Why does plēb sell wines by the glass, growler, cans, and/or on tap instead of traditional bottles?
Lauren: We have a commitment to be environmentally friendly and sustainable, not just in the vineyard but throughout our operation. Therefore, we do not bottle in mass. Using stainless steel kegs, we keep the equivalent of 78 bottles of wine free from light and oxygen for an extended amount of time. The growler option allows customers flexibility to choose any wine on tap to-go. Our cans are great for three reasons – first, they are recyclable, second, they are convenient for our outdoor enthusiasts, and third, it’s 375mL or two glasses of wine, which is a good size for one person or two to split. If you see any of our wine in a bottle it’s because either the wine or the retailer demanded it in that format.

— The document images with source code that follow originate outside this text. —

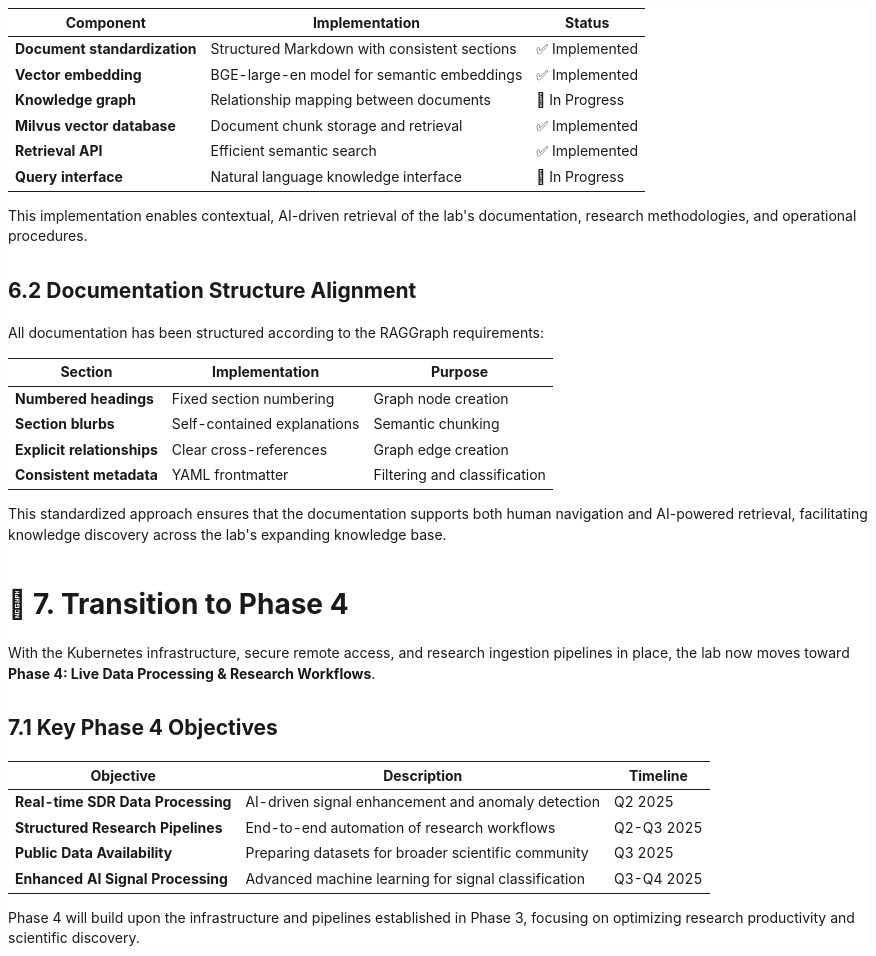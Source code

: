 | **Component** | **Implementation** | **Status** |
|---------------|-------------------|------------|
| **Document standardization** | Structured Markdown with consistent sections | ✅ Implemented |
| **Vector embedding** | BGE-large-en model for semantic embeddings | ✅ Implemented |
| **Knowledge graph** | Relationship mapping between documents | 🚧 In Progress |
| **Milvus vector database** | Document chunk storage and retrieval | ✅ Implemented |
| **Retrieval API** | Efficient semantic search | ✅ Implemented |
| **Query interface** | Natural language knowledge interface | 🚧 In Progress |

This implementation enables contextual, AI-driven retrieval of the lab's documentation, research methodologies, and operational procedures.

## **6.2 Documentation Structure Alignment**

All documentation has been structured according to the RAGGraph requirements:

| **Section** | **Implementation** | **Purpose** |
|-------------|-------------------|------------|
| **Numbered headings** | Fixed section numbering | Graph node creation |
| **Section blurbs** | Self-contained explanations | Semantic chunking |
| **Explicit relationships** | Clear cross-references | Graph edge creation |
| **Consistent metadata** | YAML frontmatter | Filtering and classification |

This standardized approach ensures that the documentation supports both human navigation and AI-powered retrieval, facilitating knowledge discovery across the lab's expanding knowledge base.

# 🔄 **7. Transition to Phase 4**

With the Kubernetes infrastructure, secure remote access, and research ingestion pipelines in place, the lab now moves toward **Phase 4: Live Data Processing & Research Workflows**.

## **7.1 Key Phase 4 Objectives**

| **Objective** | **Description** | **Timeline** |
|---------------|----------------|--------------|
| **Real-time SDR Data Processing** | AI-driven signal enhancement and anomaly detection | Q2 2025 |
| **Structured Research Pipelines** | End-to-end automation of research workflows | Q2-Q3 2025 |
| **Public Data Availability** | Preparing datasets for broader scientific community | Q3 2025 |
| **Enhanced AI Signal Processing** | Advanced machine learning for signal classification | Q3-Q4 2025 |

Phase 4 will build upon the infrastructure and pipelines established in Phase 3, focusing on optimizing research productivity and scientific discovery.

Does the winemaking team have any favorite wines to make? Why?
Lauren: Sparkling because they’re my favorite to drink!
Chris: Sparkling because of bottle variation, you never know what you’re going to get!
Tyler: Rosés because so much is dependent on the chemistry of the grapes to dictate the winemaking.

Besides the winery, where can we find your wines?
Lauren: Select retailers, breweries and restaurants in the Asheville area.

Do you have any additional information you would like to share with the readers, such as forthcoming wine releases, events, etc.?
Lauren: I see us as revolutionaries and advocates for WNC grapes and wines and I call upon all those who want to revolt to join us. We will have new single varietal wines and blends coming out on a regular basis throughout the year. Best to check our website and social media for up-to-date information.
Tyler: Live life with no regrets, and everybody Wang Chung tonight.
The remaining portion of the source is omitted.